What you will do –
Using the data that follows, give again word for word the lines between the one holding "# Function: bufferToHex()" and the one holding "- Fullstack Project", inclusive. Omit the pictures.

[[ Supplied data, beginning ]]

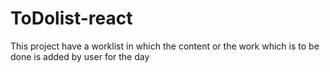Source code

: # ToDolist-react

This project have a worklist in which the content or the work which is to be done is added by user for the day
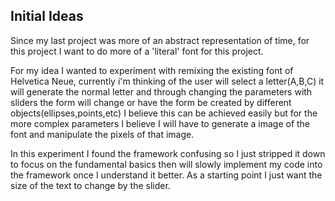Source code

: ## Initial Ideas

Since my last project was more of an abstract representation of time, for this project I want to do more of a 'literal' font for this project.

For my idea I wanted to experiment with remixing the existing font of Helvetica Neue, currently i'm thinking of the user will select a letter(A,B,C) it will generate the normal letter and through changing the parameters with sliders the form will change or have the form be created by different objects(ellipses,points,etc) I believe this can be achieved easily but for the more complex parameters I believe I will have to generate a image of the font and manipulate the pixels of that image.


In this experiment I found the framework confusing so I just stripped it down to focus on the fundamental basics then will slowly implement my code into the framework once I understand it better. As a starting point I just want the size of the text to change by the slider. 
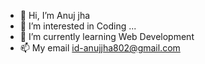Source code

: - 👋 Hi, I’m Anuj jha   
- 👀 I’m interested in Coding ...
- 🌱 I’m currently learning Web Development
- 📫 My email id-anujjha802@gmail.com

<!---
anujjha24/anujjha24 is a ✨ special ✨ repository because its `README.md` (this file) appears on your GitHub profile.
You can click the Preview link to take a look at your changes.
--->
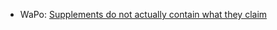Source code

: * WaPo: [Supplements do not actually contain what they claim](http://www.washingtonpost.com/news/morning-mix/wp/2015/02/03/gnc-target-wal-mart-walgreens-accused-of-selling-fake-herbals/)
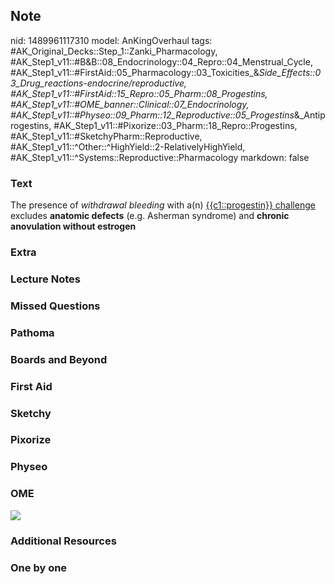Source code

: ## Note
nid: 1489961117310
model: AnKingOverhaul
tags: #AK_Original_Decks::Step_1::Zanki_Pharmacology, #AK_Step1_v11::#B&B::08_Endocrinology::04_Repro::04_Menstrual_Cycle, #AK_Step1_v11::#FirstAid::05_Pharmacology::03_Toxicities_&_Side_Effects::03_Drug_reactions_-_endocrine/reproductive, #AK_Step1_v11::#FirstAid::15_Repro::05_Pharm::08_Progestins, #AK_Step1_v11::#OME_banner::Clinical::07_Endocrinology, #AK_Step1_v11::#Physeo::09_Pharm::12_Reproductive::05_Progestins_&_Antiprogestins, #AK_Step1_v11::#Pixorize::03_Pharm::18_Repro::Progestins, #AK_Step1_v11::#SketchyPharm::Reproductive, #AK_Step1_v11::^Other::^HighYield::2-RelativelyHighYield, #AK_Step1_v11::^Systems::Reproductive::Pharmacology
markdown: false

### Text
The presence of <i>withdrawal bleeding</i> with a(n)
<u>{{c1::progestin}} challenge</u> excludes <b>anatomic defects</b>
(e.g. Asherman syndrome) and <b>chronic anovulation without
estrogen</b>

### Extra


### Lecture Notes


### Missed Questions


### Pathoma


### Boards and Beyond


### First Aid


### Sketchy


### Pixorize


### Physeo


### OME
<div class="ome-widget">
  <a href=
  "https://onlinemeded.org/spa/endocrinology?ref=anki"><img src=
  "_OME_AnkiFlashcards_Topic_5.png"></a>
</div>

### Additional Resources


### One by one

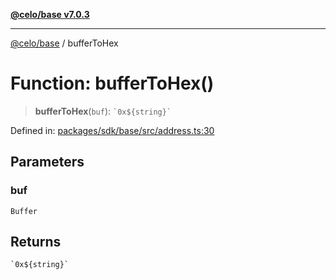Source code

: [**@celo/base v7.0.3**](../README.md)

***

[@celo/base](../README.md) / bufferToHex

# Function: bufferToHex()

> **bufferToHex**(`buf`): `` `0x${string}` ``

Defined in: [packages/sdk/base/src/address.ts:30](https://github.com/celo-org/developer-tooling/blob/master/packages/sdk/base/src/address.ts#L30)

## Parameters

### buf

`Buffer`

## Returns

`` `0x${string}` ``
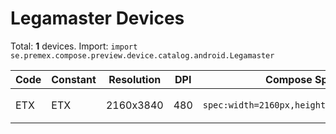 # Legamaster Devices

Total: **1** devices. Import: `import se.premex.compose.preview.device.catalog.android.Legamaster`

| Code | Constant | Resolution | DPI | Compose Spec | Preview Usage |
|------|----------|------------|-----|-------------|---------------|
| ETX | ETX | 2160x3840 | 480 | `spec:width=2160px,height=3840px,dpi=480` | `@Preview(device = Legamaster.ETX)` |

<!-- Generated automatically. Do not edit manually. -->
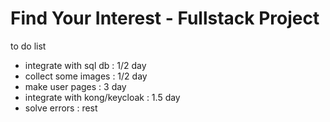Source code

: # Find Your Interest - Fullstack Project

to do list 
- integrate with sql db : 1/2 day
- collect some images : 1/2 day
- make user pages : 3 day
- integrate with kong/keycloak : 1.5 day
- solve errors : rest
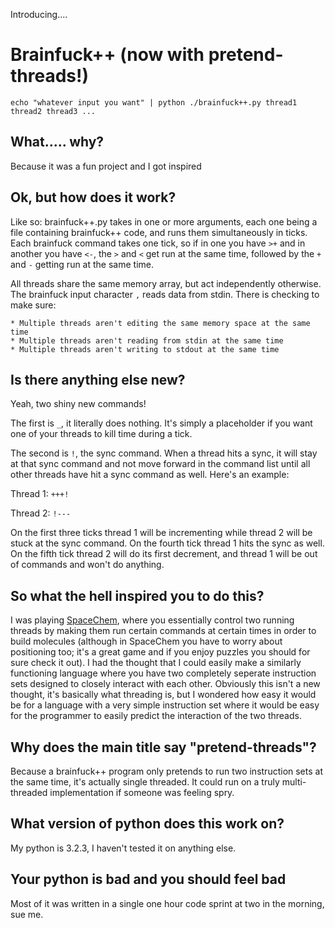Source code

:Introducing....

Brainfuck++ (now with pretend-threads!)
======================================

`echo "whatever input you want" | python ./brainfuck++.py thread1 thread2 thread3 ...`

What..... why?
-------------

Because it was a fun project and I got inspired

Ok, but how does it work?
------------------------

Like so: brainfuck++.py takes in one or more arguments, each one being a file containing brainfuck++ code, and runs them simultaneously
in ticks. Each brainfuck command takes one tick, so if in one you have `>+` and in another you have `<-`, the `>` and `<` get run at the
same time, followed by the `+` and `-` getting run at the same time.

All threads share the same memory array, but act independently otherwise. The brainfuck input character `,` reads data from stdin.
There is checking to make sure:

    * Multiple threads aren't editing the same memory space at the same time
    * Multiple threads aren't reading from stdin at the same time
    * Multiple threads aren't writing to stdout at the same time

Is there anything else new?
--------------------------

Yeah, two shiny new commands!

The first is `_`, it literally does nothing. It's simply a placeholder if you want one of your threads to kill time during a tick.

The second is `!`, the sync command. When a thread hits a sync, it will stay at that sync command and not move forward in the command
list until all other threads have hit a sync command as well. Here's an example:

Thread 1:
`+++!`

Thread 2:
`!---`

On the first three ticks thread 1 will be incrementing while thread 2 will be stuck at the sync command. On the fourth tick thread 1 hits 
the sync as well. On the fifth tick thread 2 will do its first decrement, and thread 1 will be out of commands and won't do anything.

So what the hell inspired you to do this?
----------------------------------------

I was playing [SpaceChem](http://spacechemthegame.com/), where you essentially control two running threads by making them run certain commands
at certain times in order to build molecules (although in SpaceChem you have to worry about positioning too; it's a great game and if you
enjoy puzzles you should for sure check it out). I had the thought that I could easily make a similarly functioning language where you have
two completely seperate instruction sets designed to closely interact with each other. Obviously this isn't a new thought, it's basically what
threading is, but I wondered how easy it would be for a language with a very simple instruction set where it would be easy for the programmer to
easily predict the interaction of the two threads.

Why does the main title say "pretend-threads"?
---------------------------------------------

Because a brainfuck++ program only pretends to run two instruction sets at the same time, it's actually single threaded. It could run on a truly
multi-threaded implementation if someone was feeling spry.

What version of python does this work on?
----------------------------------------

My python is 3.2.3, I haven't tested it on anything else.

Your python is bad and you should feel bad
-----------------------------------------

Most of it was written in a single one hour code sprint at two in the morning, sue me.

[[ Supplied data, end ]]

The completed task –
# Function: bufferToHex()

> **bufferToHex**(`buf`): `` `0x${string}` ``

Defined in: [packages/sdk/base/src/address.ts:30](https://github.com/celo-org/developer-tooling/blob/master/packages/sdk/base/src/address.ts#L30)

## Parameters

### buf

`Buffer`

## Returns

`` `0x${string}` ``
 # Legamaster Devices

Total: **1** devices. Import: `import se.premex.compose.preview.device.catalog.android.Legamaster`

| Code | Constant | Resolution | DPI | Compose Spec | Preview Usage |
|------|----------|------------|-----|-------------|---------------|
| ETX | ETX | 2160x3840 | 480 | `spec:width=2160px,height=3840px,dpi=480` | `@Preview(device = Legamaster.ETX)` |

<!-- Generated automatically. Do not edit manually. -->
Source code

: # Find Your Interest - Fullstack Project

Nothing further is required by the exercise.